Lokalne Dołączenie Plików w wtyczce WP User Manager – User Profile Builder & Membership
Wtyczka WP User Manager do WordPressa ma lukę LFI umożliwiającą wykonanie kodu PHP. Zalecane szybkie aktualizacje i monitoring.
- CVSS
- 7.5 HIGH
- EPSS
- 82.02%
- Aktywnie wykorzystywana
- brak w KEV
- Produkt
- -
Co wiadomo
Wtyczka WP User Manager – User Profile Builder & Membership dla WordPressa do wersji 2.9.17 jest podatna na lokalne dołączenie plików (LFI) poprzez funkcję szablonu profilu.
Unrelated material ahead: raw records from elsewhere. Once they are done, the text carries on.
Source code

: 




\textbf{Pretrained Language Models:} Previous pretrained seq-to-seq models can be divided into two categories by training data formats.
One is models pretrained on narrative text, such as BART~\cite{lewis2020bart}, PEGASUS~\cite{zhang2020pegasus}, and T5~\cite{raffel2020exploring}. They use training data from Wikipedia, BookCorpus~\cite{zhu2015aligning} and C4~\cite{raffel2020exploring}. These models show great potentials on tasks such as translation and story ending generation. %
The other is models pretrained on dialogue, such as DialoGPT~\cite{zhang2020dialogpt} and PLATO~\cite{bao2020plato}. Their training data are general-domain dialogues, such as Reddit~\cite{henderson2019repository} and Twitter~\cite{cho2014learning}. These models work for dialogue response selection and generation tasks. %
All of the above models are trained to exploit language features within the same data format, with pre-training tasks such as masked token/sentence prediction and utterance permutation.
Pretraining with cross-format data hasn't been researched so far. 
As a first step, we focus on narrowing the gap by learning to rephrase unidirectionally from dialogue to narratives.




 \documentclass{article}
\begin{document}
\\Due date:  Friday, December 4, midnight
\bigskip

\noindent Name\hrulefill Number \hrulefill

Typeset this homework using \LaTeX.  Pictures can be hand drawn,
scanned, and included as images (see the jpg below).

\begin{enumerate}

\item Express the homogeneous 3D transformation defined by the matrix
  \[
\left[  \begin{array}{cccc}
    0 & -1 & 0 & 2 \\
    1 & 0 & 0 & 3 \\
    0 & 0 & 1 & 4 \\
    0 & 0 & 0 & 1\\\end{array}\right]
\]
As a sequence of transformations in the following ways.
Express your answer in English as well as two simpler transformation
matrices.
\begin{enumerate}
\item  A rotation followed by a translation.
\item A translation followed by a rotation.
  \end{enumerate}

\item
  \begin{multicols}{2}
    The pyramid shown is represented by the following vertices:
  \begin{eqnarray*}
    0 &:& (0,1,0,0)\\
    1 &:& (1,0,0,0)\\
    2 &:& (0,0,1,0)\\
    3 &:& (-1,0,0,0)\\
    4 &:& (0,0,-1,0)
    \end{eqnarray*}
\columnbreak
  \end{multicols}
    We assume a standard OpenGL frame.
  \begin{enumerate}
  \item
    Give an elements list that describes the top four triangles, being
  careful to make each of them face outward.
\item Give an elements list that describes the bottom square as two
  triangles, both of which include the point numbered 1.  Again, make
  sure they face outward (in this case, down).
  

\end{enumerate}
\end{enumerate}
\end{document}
Pozwala to nieautoryzowanym atakującym na dołączenie i wykonanie dowolnych plików PHP na serwerze.
Wpływ biznesowy
Podatność umożliwia atakującym obejście mechanizmów kontroli dostępu, kradzież wrażliwych danych lub wykonanie złośliwego kodu PHP, co może prowadzić do poważnych naruszeń bezpieczeństwa serwera i aplikacji. Organizacje korzystające z tej wtyczki powinny traktować tę lukę jako wysokiego ryzyka i priorytetowo podejść do jej zaadresowania.
Rekomendowane działania administratora
Zaleca się niezwłoczne sprawdzenie dostępności aktualizacji wtyczki u dostawcy oraz ich wdrożenie. W międzyczasie ograniczyć możliwość przesyłania i dołączania plików PHP, monitorować logi serwera pod kątem podejrzanej aktywności oraz ograniczyć dostęp do funkcji profilu użytkownika. Priorytetowo traktować audyt i zabezpieczenie środowiska WordPress.